Global economy faces fears of a 'lost decade' as COVID-19 cases surge
Vaccine optimism has been tempered by anxiety over the impact of new variants
Optimism that the early arrival of a vaccine meant that the global economy would be out of the woods in 2021 is facing a rethink as COVID-19 resurges and mutates.
There remains every possibility that an efficient rollout of the vaccine in Canada and elsewhere really will lead to signs of a recovery well before the end of this year. But there are voices suggesting that the pandemic may hold more bad news in store.
Certainly the year's first day of market trading was less than auspicious.
"Stocks hit records early in the session as investors focused on the rollout of COVID-19 vaccines," Reuters reported. "But investors quickly turned cautious over the path of the virus, which continues to spread amid the discovery of a new variant."
It is never a good idea to put too much stock in a single day's trading or the instant analysis of sudden market moves, but Monday's decline — which saw a fall in the technology-heavy Nasdaq market of nearly three per cent — added to a feeling of unease.
Triggering tighter restrictions
"As the new COVID-19 strain triggers tighter restrictions on economic activity and limits even more the movement of people, it has become increasingly clear that the road to vaccine-induced immunity will now have more potholes," Mohamed El-Erian, a well-known U.S. adviser to financial corporations who is now president of Queen's College, Cambridge, wrote in Tuesday's Financial Times.
El-Erian worried that the struggle to recover from the pandemic's economic impact would lead to misguided efforts by countries toward a "further weaponization of trade tariffs" and a destabilizing polarization in politics and income.
Virologists warn of not just a single new strain but a series of continuing mutations as the disease spreads around the world, constantly evolving through accidental changes in its genetic makeup. Then, as we have already seen, the most virulent versions out-compete their viral cousins to sweep back out and around the world.

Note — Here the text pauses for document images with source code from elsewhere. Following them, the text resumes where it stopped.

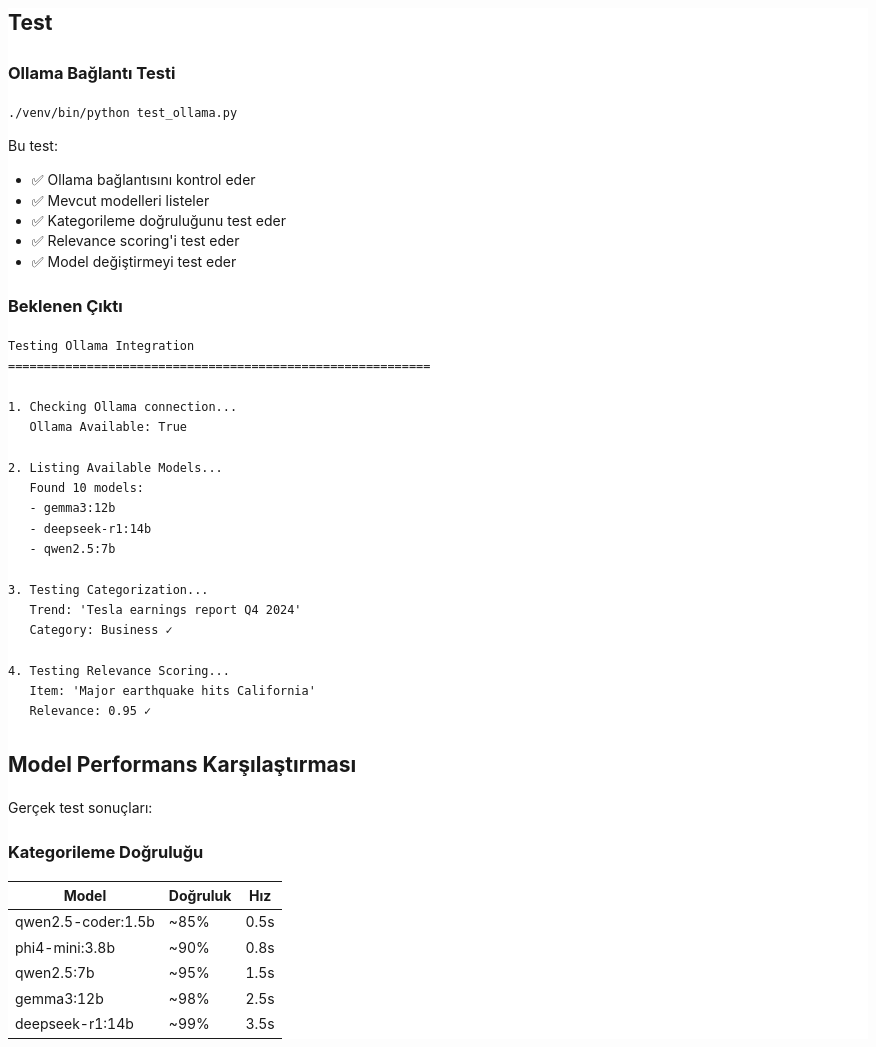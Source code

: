 ## Test

### Ollama Bağlantı Testi

```bash
./venv/bin/python test_ollama.py
```

Bu test:
- ✅ Ollama bağlantısını kontrol eder
- ✅ Mevcut modelleri listeler
- ✅ Kategorileme doğruluğunu test eder
- ✅ Relevance scoring'i test eder
- ✅ Model değiştirmeyi test eder

### Beklenen Çıktı

```
Testing Ollama Integration
===========================================================

1. Checking Ollama connection...
   Ollama Available: True

2. Listing Available Models...
   Found 10 models:
   - gemma3:12b
   - deepseek-r1:14b
   - qwen2.5:7b

3. Testing Categorization...
   Trend: 'Tesla earnings report Q4 2024'
   Category: Business ✓

4. Testing Relevance Scoring...
   Item: 'Major earthquake hits California'
   Relevance: 0.95 ✓
```

## Model Performans Karşılaştırması

Gerçek test sonuçları:

### Kategorileme Doğruluğu

| Model | Doğruluk | Hız |
|-------|----------|-----|
| qwen2.5-coder:1.5b | ~85% | 0.5s |
| phi4-mini:3.8b | ~90% | 0.8s |
| qwen2.5:7b | ~95% | 1.5s |
| gemma3:12b | ~98% | 2.5s |
| deepseek-r1:14b | ~99% | 3.5s |
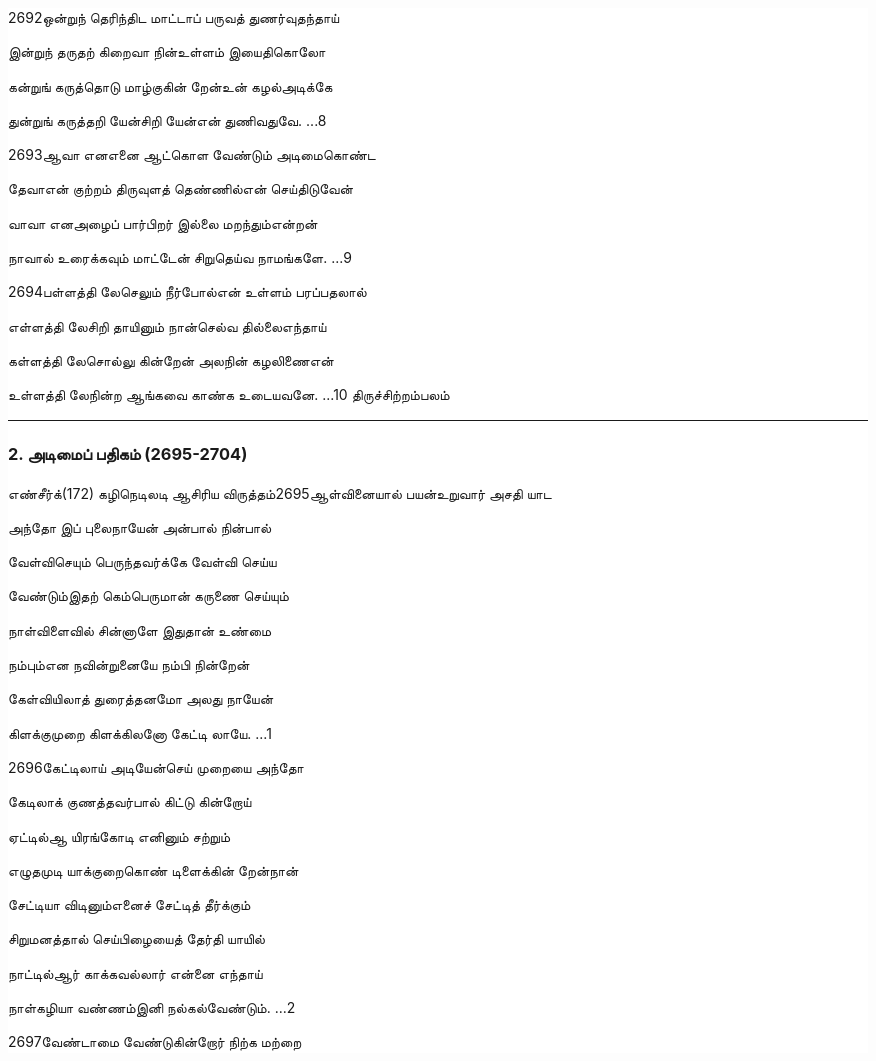  2692ஒன்றுந் தெரிந்திட மாட்டாப் பருவத் துணர்வுதந்தாய்  

இன்றுந் தருதற் கிறைவா நின்உள்ளம் இயைதிகொலோ  

கன்றுங் கருத்தொடு மாழ்குகின் றேன்உன் கழல்அடிக்கே  

துன்றுங் கருத்தறி யேன்சிறி யேன்என் துணிவதுவே. ...8

 2693ஆவா எனஎனை ஆட்கொள வேண்டும் அடிமைகொண்ட  

தேவாஎன் குற்றம் திருவுளத் தெண்ணில்என் செய்திடுவேன்  

வாவா எனஅழைப் பார்பிறர் இல்லை மறந்தும்என்றன்  

நாவால் உரைக்கவும் மாட்டேன் சிறுதெய்வ நாமங்களே. ...9

 2694பள்ளத்தி லேசெலும் நீர்போல்என் உள்ளம் பரப்பதலால்  

எள்ளத்தி லேசிறி தாயினும் நான்செல்வ தில்லைஎந்தாய்  

கள்ளத்தி லேசொல்லு கின்றேன் அலநின் கழலிணைஎன்  

உள்ளத்தி லேநின்ற ஆங்கவை காண்க உடையவனே. ...10 திருச்சிற்றம்பலம்  

------------------------  

  

 ###  2. அடிமைப் பதிகம் (2695-2704)  

  

எண்சீர்க்(172) கழிநெடிலடி ஆசிரிய விருத்தம்2695ஆள்வினையால் பயன்உறுவார் அசதி யாட  

அந்தோ இப் புலைநாயேன் அன்பால் நின்பால்  

வேள்விசெயும் பெருந்தவர்க்கே வேள்வி செய்ய  

வேண்டும்இதற் கெம்பெருமான் கருணை செய்யும்  

நாள்விளைவில் சின்னாளே இதுதான் உண்மை  

நம்பும்என நவின்றுனையே நம்பி நின்றேன்  

கேள்வியிலாத் துரைத்தனமோ அலது நாயேன்  

கிளக்குமுறை கிளக்கிலனோ கேட்டி லாயே. ...1

 2696கேட்டிலாய் அடியேன்செய் முறையை அந்தோ  

கேடிலாக் குணத்தவர்பால் கிட்டு கின்றோய்  

ஏட்டில்ஆ யிரங்கோடி எனினும் சற்றும்  

எழுதமுடி யாக்குறைகொண் டிளைக்கின் றேன்நான்  

சேட்டியா விடினும்எனைச் சேட்டித் தீர்க்கும்  

சிறுமனத்தால் செய்பிழையைத் தேர்தி யாயில்  

நாட்டில்ஆர் காக்கவல்லார் என்னை எந்தாய்  

நாள்கழியா வண்ணம்இனி நல்கல்வேண்டும். ...2

 2697வேண்டாமை வேண்டுகின்றோர் நிற்க மற்றை  
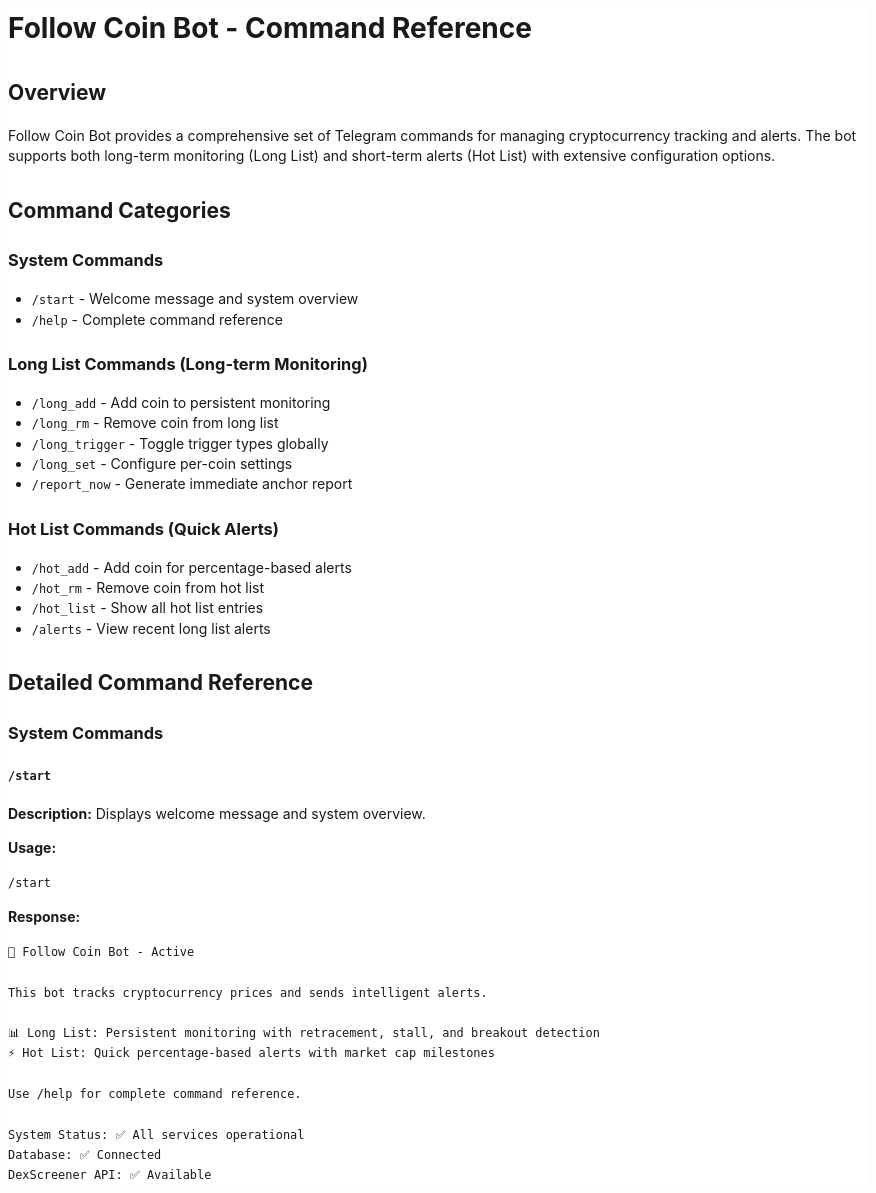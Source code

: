 # Follow Coin Bot - Command Reference

## Overview

Follow Coin Bot provides a comprehensive set of Telegram commands for managing cryptocurrency tracking and alerts. The bot supports both long-term monitoring (Long List) and short-term alerts (Hot List) with extensive configuration options.

## Command Categories

### System Commands
- `/start` - Welcome message and system overview
- `/help` - Complete command reference

### Long List Commands (Long-term Monitoring)
- `/long_add` - Add coin to persistent monitoring
- `/long_rm` - Remove coin from long list
- `/long_trigger` - Toggle trigger types globally
- `/long_set` - Configure per-coin settings
- `/report_now` - Generate immediate anchor report

### Hot List Commands (Quick Alerts)
- `/hot_add` - Add coin for percentage-based alerts
- `/hot_rm` - Remove coin from hot list
- `/hot_list` - Show all hot list entries
- `/alerts` - View recent long list alerts

## Detailed Command Reference

### System Commands

#### `/start`
**Description:** Displays welcome message and system overview.

**Usage:**
```
/start
```

**Response:**
```
🚀 Follow Coin Bot - Active

This bot tracks cryptocurrency prices and sends intelligent alerts.

📊 Long List: Persistent monitoring with retracement, stall, and breakout detection
⚡ Hot List: Quick percentage-based alerts with market cap milestones

Use /help for complete command reference.

System Status: ✅ All services operational
Database: ✅ Connected
DexScreener API: ✅ Available
```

With luck, the faster-spreading mutations will be no worse — and could theoretically be milder. But some scientists in the United Kingdom have warned that current vaccines may not be as effective on one new variant in South Africa.
The more virulent European version has already turned up in the United States and Canada. As of this writing, the one found in South Africa has not yet been spotted here, but experience with previous transmission waves implies its arrival is inevitable.
Meanwhile, the idea that countries and regions can fight the virus while keeping the economy intact is facing contradictory evidence.
Case and death rates in regions that remained largely open mean places such as Britain and the U.S. have faced increasing public pressure to take stronger action, even as the economy weakens. Places that imposed severe lockdowns earlier in the battle against the pandemic, such as Australia and China, have seen relative economic success.
World Bank worries about debt, education breakdown
China's economic data is commonly disputed, but the World Bank suggests growth in the country will rebound to about eight per cent this year.
In its newly released Global Economic Prospects report for 2021, the World Bank fears a lingering impact from the virus — what it warned could be a "lost decade," especially for countries that failed to get on top of the pandemic early.
"Many countries are expected to lose a decade or more of per-capita income gains," the World Bank report said. "Downside risks include the possibility of a further resurgence of the virus, more severe effects on potential output from the pandemic and financial stress."
Besides the immediate damage to the economy caused by interruptions to trade, domestic commercial activity and job losses, the World Bank worries that such factors as a huge piling up of public and private debt and a breakdown in education will lead to a prolonged deterioration in economic prospects.
In parts of Canada and in the U.K., calls for stricter measures — including more severe limits on travel intended to combat holiday-induced spread and growing pressure on hospitals — mean earlier hopes that the autumn rebound would continue into 2021 seem less certain.
Although they may be distorted by the holidays, jobs data for both the U.S. and Canada are due on Friday and will offer the freshest possible update on whether the slow but steady uptick in the Canadian economy has stalled.
Gross domestic product figures released two weeks ago showed that growth has continued to creep up ever since April's big dip. If that continues, it won't strictly be a V-shaped recovery, but maybe a V written by a four-year-old that stretches out a bit too far to the right.
That may have changed. The GDP data was from October when everyone was far more optimistic, whereas Statistics Canada collected the December jobs data that we'll see on Friday just weeks ago.
Those employment figures may offer a first hint if the right-hand bar of the V has jogged down, making it into something closer to a W — the potential indicator of a double-dip recession.